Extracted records
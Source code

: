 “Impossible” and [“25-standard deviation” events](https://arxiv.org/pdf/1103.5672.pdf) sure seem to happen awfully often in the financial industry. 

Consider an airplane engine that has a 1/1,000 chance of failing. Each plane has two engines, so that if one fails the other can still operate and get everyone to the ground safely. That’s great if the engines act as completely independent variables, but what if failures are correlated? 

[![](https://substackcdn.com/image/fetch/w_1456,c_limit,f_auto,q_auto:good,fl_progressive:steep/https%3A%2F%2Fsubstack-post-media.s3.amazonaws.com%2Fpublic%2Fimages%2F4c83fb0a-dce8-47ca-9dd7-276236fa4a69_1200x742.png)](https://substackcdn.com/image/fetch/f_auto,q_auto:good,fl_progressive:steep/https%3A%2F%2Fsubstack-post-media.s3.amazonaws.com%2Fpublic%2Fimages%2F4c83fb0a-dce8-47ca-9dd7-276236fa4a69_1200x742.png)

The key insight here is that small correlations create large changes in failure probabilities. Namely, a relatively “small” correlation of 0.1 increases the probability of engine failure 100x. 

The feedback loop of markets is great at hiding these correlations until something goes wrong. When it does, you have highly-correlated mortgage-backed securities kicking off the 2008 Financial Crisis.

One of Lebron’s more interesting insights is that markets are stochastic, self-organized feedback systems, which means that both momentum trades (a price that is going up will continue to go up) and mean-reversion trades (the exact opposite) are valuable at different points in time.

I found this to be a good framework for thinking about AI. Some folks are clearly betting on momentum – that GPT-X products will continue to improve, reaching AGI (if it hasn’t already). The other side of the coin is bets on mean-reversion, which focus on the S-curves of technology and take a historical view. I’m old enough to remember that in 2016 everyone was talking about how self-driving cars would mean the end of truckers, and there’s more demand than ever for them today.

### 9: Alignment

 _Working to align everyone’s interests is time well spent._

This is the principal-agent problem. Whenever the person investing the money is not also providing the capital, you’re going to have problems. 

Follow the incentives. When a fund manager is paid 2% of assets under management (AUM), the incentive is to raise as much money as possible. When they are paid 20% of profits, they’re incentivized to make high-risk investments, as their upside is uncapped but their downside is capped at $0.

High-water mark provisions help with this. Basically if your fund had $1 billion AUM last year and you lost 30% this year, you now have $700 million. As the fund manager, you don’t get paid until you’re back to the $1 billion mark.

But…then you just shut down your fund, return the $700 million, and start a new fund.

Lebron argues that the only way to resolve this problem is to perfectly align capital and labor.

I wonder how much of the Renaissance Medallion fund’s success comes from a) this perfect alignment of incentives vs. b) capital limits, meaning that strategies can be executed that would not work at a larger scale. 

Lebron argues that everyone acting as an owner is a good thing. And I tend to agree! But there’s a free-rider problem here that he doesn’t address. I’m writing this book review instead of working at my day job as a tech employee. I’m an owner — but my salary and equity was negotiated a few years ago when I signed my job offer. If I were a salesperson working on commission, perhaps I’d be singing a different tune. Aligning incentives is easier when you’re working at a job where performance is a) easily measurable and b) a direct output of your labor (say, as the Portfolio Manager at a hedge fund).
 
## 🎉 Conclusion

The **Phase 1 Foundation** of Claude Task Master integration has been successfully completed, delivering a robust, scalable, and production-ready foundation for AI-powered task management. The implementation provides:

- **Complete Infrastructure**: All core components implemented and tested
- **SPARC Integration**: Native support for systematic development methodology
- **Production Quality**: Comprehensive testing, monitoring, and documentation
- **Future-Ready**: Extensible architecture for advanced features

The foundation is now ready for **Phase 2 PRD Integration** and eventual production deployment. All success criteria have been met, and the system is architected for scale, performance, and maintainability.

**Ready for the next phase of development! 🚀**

→ Exercise
Exactly as shown, repeat every record.

→ Response
Source code

: “Impossible” and [“25-standard deviation” events](https://arxiv.org/pdf/1103.5672.pdf) sure seem to happen awfully often in the financial industry. 

Consider an airplane engine that has a 1/1,000 chance of failing. Each plane has two engines, so that if one fails the other can still operate and get everyone to the ground safely. That’s great if the engines act as completely independent variables, but what if failures are correlated? 

[![](https://substackcdn.com/image/fetch/w_1456,c_limit,f_auto,q_auto:good,fl_progressive:steep/https%3A%2F%2Fsubstack-post-media.s3.amazonaws.com%2Fpublic%2Fimages%2F4c83fb0a-dce8-47ca-9dd7-276236fa4a69_1200x742.png)](https://substackcdn.com/image/fetch/f_auto,q_auto:good,fl_progressive:steep/https%3A%2F%2Fsubstack-post-media.s3.amazonaws.com%2Fpublic%2Fimages%2F4c83fb0a-dce8-47ca-9dd7-276236fa4a69_1200x742.png)

The key insight here is that small correlations create large changes in failure probabilities. Namely, a relatively “small” correlation of 0.1 increases the probability of engine failure 100x. 

The feedback loop of markets is great at hiding these correlations until something goes wrong. When it does, you have highly-correlated mortgage-backed securities kicking off the 2008 Financial Crisis.

One of Lebron’s more interesting insights is that markets are stochastic, self-organized feedback systems, which means that both momentum trades (a price that is going up will continue to go up) and mean-reversion trades (the exact opposite) are valuable at different points in time.

I found this to be a good framework for thinking about AI. Some folks are clearly betting on momentum – that GPT-X products will continue to improve, reaching AGI (if it hasn’t already). The other side of the coin is bets on mean-reversion, which focus on the S-curves of technology and take a historical view. I’m old enough to remember that in 2016 everyone was talking about how self-driving cars would mean the end of truckers, and there’s more demand than ever for them today.

### 9: Alignment

 _Working to align everyone’s interests is time well spent._

This is the principal-agent problem. Whenever the person investing the money is not also providing the capital, you’re going to have problems. 

Follow the incentives. When a fund manager is paid 2% of assets under management (AUM), the incentive is to raise as much money as possible. When they are paid 20% of profits, they’re incentivized to make high-risk investments, as their upside is uncapped but their downside is capped at $0.

High-water mark provisions help with this. Basically if your fund had $1 billion AUM last year and you lost 30% this year, you now have $700 million. As the fund manager, you don’t get paid until you’re back to the $1 billion mark.

But…then you just shut down your fund, return the $700 million, and start a new fund.

Lebron argues that the only way to resolve this problem is to perfectly align capital and labor.

I wonder how much of the Renaissance Medallion fund’s success comes from a) this perfect alignment of incentives vs. b) capital limits, meaning that strategies can be executed that would not work at a larger scale. 

Lebron argues that everyone acting as an owner is a good thing. And I tend to agree! But there’s a free-rider problem here that he doesn’t address. I’m writing this book review instead of working at my day job as a tech employee. I’m an owner — but my salary and equity was negotiated a few years ago when I signed my job offer. If I were a salesperson working on commission, perhaps I’d be singing a different tune. Aligning incentives is easier when you’re working at a job where performance is a) easily measurable and b) a direct output of your labor (say, as the Portfolio Manager at a hedge fund).
 
## 🎉 Conclusion

The **Phase 1 Foundation** of Claude Task Master integration has been successfully completed, delivering a robust, scalable, and production-ready foundation for AI-powered task management. The implementation provides:

- **Complete Infrastructure**: All core components implemented and tested
- **SPARC Integration**: Native support for systematic development methodology
- **Production Quality**: Comprehensive testing, monitoring, and documentation
- **Future-Ready**: Extensible architecture for advanced features

The foundation is now ready for **Phase 2 PRD Integration** and eventual production deployment. All success criteria have been met, and the system is architected for scale, performance, and maintainability.

**Ready for the next phase of development! 🚀**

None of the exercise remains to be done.